### WORK INSTRUCTIONS
Make an exact copy of the records, dropping all pictures.

Rendered images with source text
================================
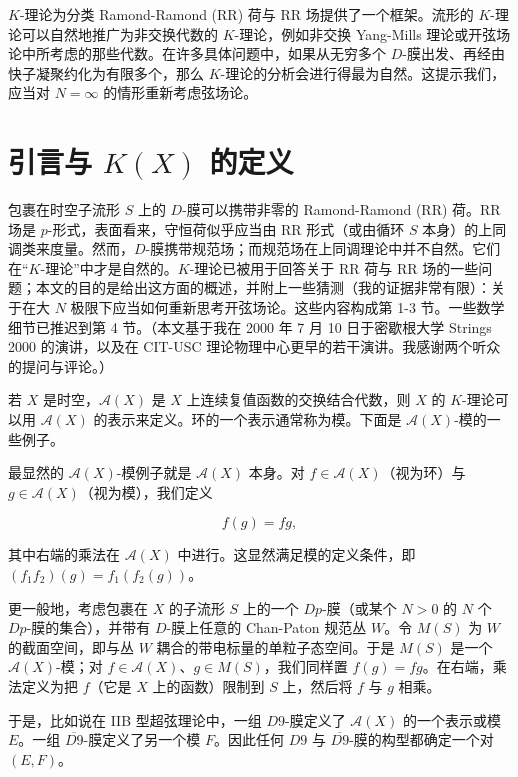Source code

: \(K\)-理论为分类 Ramond-Ramond (RR) 荷与 RR 场提供了一个框架。流形的 \(K\)-理论可以自然地推广为非交换代数的 \(K\)-理论，例如非交换 Yang-Mills 理论或开弦场论中所考虑的那些代数。在许多具体问题中，如果从无穷多个 \(D\)-膜出发、再经由快子凝聚约化为有限多个，那么 \(K\)-理论的分析会进行得最为自然。这提示我们，应当对 \(N=\infty\) 的情形重新考虑弦场论。

\section{\texorpdfstring{引言与 \(K(X)\) 的定义}{引言与 K(X) 的定义}}

包裹在时空子流形 \(S\) 上的 \(D\)-膜可以携带非零的 Ramond-Ramond (RR) 荷。RR 场是 \(p\)-形式，表面看来，守恒荷似乎应当由 RR 形式（或由循环 \(S\) 本身）的上同调类来度量。然而，\(D\)-膜携带规范场；而规范场在上同调理论中并不自然。它们在“\(K\)-理论”中才是自然的。\(K\)-理论已被用于回答关于 RR 荷与 RR 场的一些问题；本文的目的是给出这方面的概述，并附上一些猜测（我的证据非常有限）：关于在大 \(N\) 极限下应当如何重新思考开弦场论。这些内容构成第 1-3 节。一些数学细节已推迟到第 4 节。（本文基于我在 2000 年 7 月 10 日于密歇根大学 Strings 2000 的演讲，以及在 CIT-USC 理论物理中心更早的若干演讲。我感谢两个听众的提问与评论。）

若 \(X\) 是时空，\(\mathcal{A}(X)\) 是 \(X\) 上连续复值函数的交换结合代数，则 \(X\) 的 \(K\)-理论可以用 \(\mathcal{A}(X)\) 的表示来定义。环的一个表示通常称为模。下面是 \(\mathcal{A}(X)\)-模的一些例子。

最显然的 \(\mathcal{A}(X)\)-模例子就是 \(\mathcal{A}(X)\) 本身。对 \(f\in  \mathcal{A}(X)\)（视为环）与 \(g\in \mathcal{A}(X)\)（视为模），我们定义

\begin{equation}\tag{1.1}\label{eq:1.1}
f(g)=fg,
\end{equation}

其中右端的乘法在 \(\mathcal{A}(X)\) 中进行。这显然满足模的定义条件，即 \((f_1f_2)(g)=f_1(f_2(g))\)。

更一般地，考虑包裹在 \(X\) 的子流形 \(S\) 上的一个 \(Dp\)-膜（或某个 \(N>0\) 的 \(N\) 个 \(Dp\)-膜的集合），并带有 \(D\)-膜上任意的 Chan-Paton 规范丛 \(W\)。令 \(M(S)\) 为 \(W\) 的截面空间，即与丛 \(W\) 耦合的带电标量的单粒子态空间。于是 \(M(S)\) 是一个 \(\mathcal{A}(X)\)-模；对 \(f\in \mathcal{A}(X)\)、\(g\in M(S)\)，我们同样置 \(f(g)=fg\)。在右端，乘法定义为把 \(f\)（它是 \(X\) 上的函数）限制到 \(S\) 上，然后将 \(f\) 与 \(g\) 相乘。

于是，比如说在 IIB 型超弦理论中，一组 \(D9\)-膜定义了 \(\mathcal{A}(X)\) 的一个表示或模 \(E\)。一组 \(\overline{D9}\)-膜定义了另一个模 \(F\)。因此任何 \(D9\) 与 \(\overline{D9}\)-膜的构型都确定一个对 \((E,F)\)。


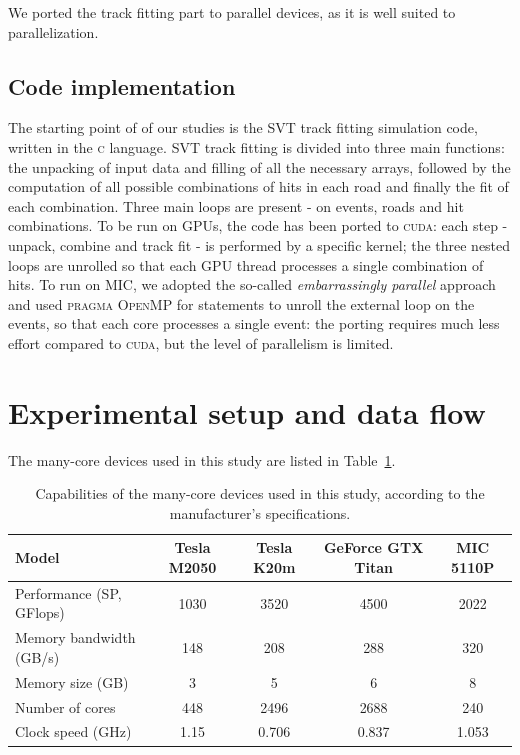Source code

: \documentclass[letterpaper]{jpconf}
\begin{document}
We ported the track fitting part to parallel devices, as it is well suited to 
parallelization. 

\subsection{Code implementation}
The starting point of of our studies is the SVT track fitting
simulation code, written in the \textsc{c} language. SVT track fitting
is divided into three main functions: the unpacking of input data and
filling of all the necessary arrays, followed by the computation of
all possible combinations of hits in each road and finally the fit of
each combination. Three main loops are present - on events, roads and
hit combinations.  To be run on GPUs, the code has been ported to
\textsc{cuda}: each step - unpack, combine and track fit - is
performed by a specific kernel; the three nested loops are unrolled so
that each GPU thread processes a single combination of hits.  To run
on MIC, we adopted the so-called \textit{embarrassingly parallel}
approach and used \textsc{pragma OpenMP} for statements to unroll the external
loop on the events, so that each core processes a single event: the
porting requires much less effort compared to \textsc{cuda}, but the level of
parallelism is limited.

\section{Experimental setup and data flow}
The many-core devices used in this study are listed in Table~\ref{tab_hwspecs}.

\begin{table}[!t]
  \centering
  \begin{tabular}{|l|c|c|c|c|}
    \hline
    Model & Tesla M2050 & Tesla K20m & GeForce GTX  Titan & MIC 5110P \\
    \hline
    \hline
    Performance (SP, GFlops) & 1030 & 3520 & 4500 & 2022 \\
    Memory bandwidth  (GB/s) & 148 & 208 & 288  & 320\\   
    Memory size (GB) & 3 & 5 & 6 & 8 \\
    Number of cores & 448 & 2496 & 2688 & 240 \\
    Clock speed (GHz) & 1.15 & 0.706 & 0.837 & 1.053 \\
    \hline
  \end{tabular}
  \caption{Capabilities of the many-core devices used in this study, according to the manufacturer's specifications.}
  \label{tab_hwspecs}
\end{table}
\end{document}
================================
### SOLUTION FOR THIS PROBLEM
Source code

: \(K\)-理论为分类 Ramond-Ramond (RR) 荷与 RR 场提供了一个框架。流形的 \(K\)-理论可以自然地推广为非交换代数的 \(K\)-理论，例如非交换 Yang-Mills 理论或开弦场论中所考虑的那些代数。在许多具体问题中，如果从无穷多个 \(D\)-膜出发、再经由快子凝聚约化为有限多个，那么 \(K\)-理论的分析会进行得最为自然。这提示我们，应当对 \(N=\infty\) 的情形重新考虑弦场论。

\section{\texorpdfstring{引言与 \(K(X)\) 的定义}{引言与 K(X) 的定义}}

包裹在时空子流形 \(S\) 上的 \(D\)-膜可以携带非零的 Ramond-Ramond (RR) 荷。RR 场是 \(p\)-形式，表面看来，守恒荷似乎应当由 RR 形式（或由循环 \(S\) 本身）的上同调类来度量。然而，\(D\)-膜携带规范场；而规范场在上同调理论中并不自然。它们在“\(K\)-理论”中才是自然的。\(K\)-理论已被用于回答关于 RR 荷与 RR 场的一些问题；本文的目的是给出这方面的概述，并附上一些猜测（我的证据非常有限）：关于在大 \(N\) 极限下应当如何重新思考开弦场论。这些内容构成第 1-3 节。一些数学细节已推迟到第 4 节。（本文基于我在 2000 年 7 月 10 日于密歇根大学 Strings 2000 的演讲，以及在 CIT-USC 理论物理中心更早的若干演讲。我感谢两个听众的提问与评论。）

若 \(X\) 是时空，\(\mathcal{A}(X)\) 是 \(X\) 上连续复值函数的交换结合代数，则 \(X\) 的 \(K\)-理论可以用 \(\mathcal{A}(X)\) 的表示来定义。环的一个表示通常称为模。下面是 \(\mathcal{A}(X)\)-模的一些例子。

最显然的 \(\mathcal{A}(X)\)-模例子就是 \(\mathcal{A}(X)\) 本身。对 \(f\in  \mathcal{A}(X)\)（视为环）与 \(g\in \mathcal{A}(X)\)（视为模），我们定义

\begin{equation}\tag{1.1}\label{eq:1.1}
f(g)=fg,
\end{equation}

其中右端的乘法在 \(\mathcal{A}(X)\) 中进行。这显然满足模的定义条件，即 \((f_1f_2)(g)=f_1(f_2(g))\)。

更一般地，考虑包裹在 \(X\) 的子流形 \(S\) 上的一个 \(Dp\)-膜（或某个 \(N>0\) 的 \(N\) 个 \(Dp\)-膜的集合），并带有 \(D\)-膜上任意的 Chan-Paton 规范丛 \(W\)。令 \(M(S)\) 为 \(W\) 的截面空间，即与丛 \(W\) 耦合的带电标量的单粒子态空间。于是 \(M(S)\) 是一个 \(\mathcal{A}(X)\)-模；对 \(f\in \mathcal{A}(X)\)、\(g\in M(S)\)，我们同样置 \(f(g)=fg\)。在右端，乘法定义为把 \(f\)（它是 \(X\) 上的函数）限制到 \(S\) 上，然后将 \(f\) 与 \(g\) 相乘。

于是，比如说在 IIB 型超弦理论中，一组 \(D9\)-膜定义了 \(\mathcal{A}(X)\) 的一个表示或模 \(E\)。一组 \(\overline{D9}\)-膜定义了另一个模 \(F\)。因此任何 \(D9\) 与 \(\overline{D9}\)-膜的构型都确定一个对 \((E,F)\)。


Source code

: \documentclass[letterpaper]{jpconf}
\begin{document}
We ported the track fitting part to parallel devices, as it is well suited to 
parallelization. 

\subsection{Code implementation}
The starting point of of our studies is the SVT track fitting
simulation code, written in the \textsc{c} language. SVT track fitting
is divided into three main functions: the unpacking of input data and
filling of all the necessary arrays, followed by the computation of
all possible combinations of hits in each road and finally the fit of
each combination. Three main loops are present - on events, roads and
hit combinations.  To be run on GPUs, the code has been ported to
\textsc{cuda}: each step - unpack, combine and track fit - is
performed by a specific kernel; the three nested loops are unrolled so
that each GPU thread processes a single combination of hits.  To run
on MIC, we adopted the so-called \textit{embarrassingly parallel}
approach and used \textsc{pragma OpenMP} for statements to unroll the external
loop on the events, so that each core processes a single event: the
porting requires much less effort compared to \textsc{cuda}, but the level of
parallelism is limited.

\section{Experimental setup and data flow}
The many-core devices used in this study are listed in Table~\ref{tab_hwspecs}.

\begin{table}[!t]
  \centering
  \begin{tabular}{|l|c|c|c|c|}
    \hline
    Model & Tesla M2050 & Tesla K20m & GeForce GTX  Titan & MIC 5110P \\
    \hline
    \hline
    Performance (SP, GFlops) & 1030 & 3520 & 4500 & 2022 \\
    Memory bandwidth  (GB/s) & 148 & 208 & 288  & 320\\   
    Memory size (GB) & 3 & 5 & 6 & 8 \\
    Number of cores & 448 & 2496 & 2688 & 240 \\
    Clock speed (GHz) & 1.15 & 0.706 & 0.837 & 1.053 \\
    \hline
  \end{tabular}
  \caption{Capabilities of the many-core devices used in this study, according to the manufacturer's specifications.}
  \label{tab_hwspecs}
\end{table}
\end{document}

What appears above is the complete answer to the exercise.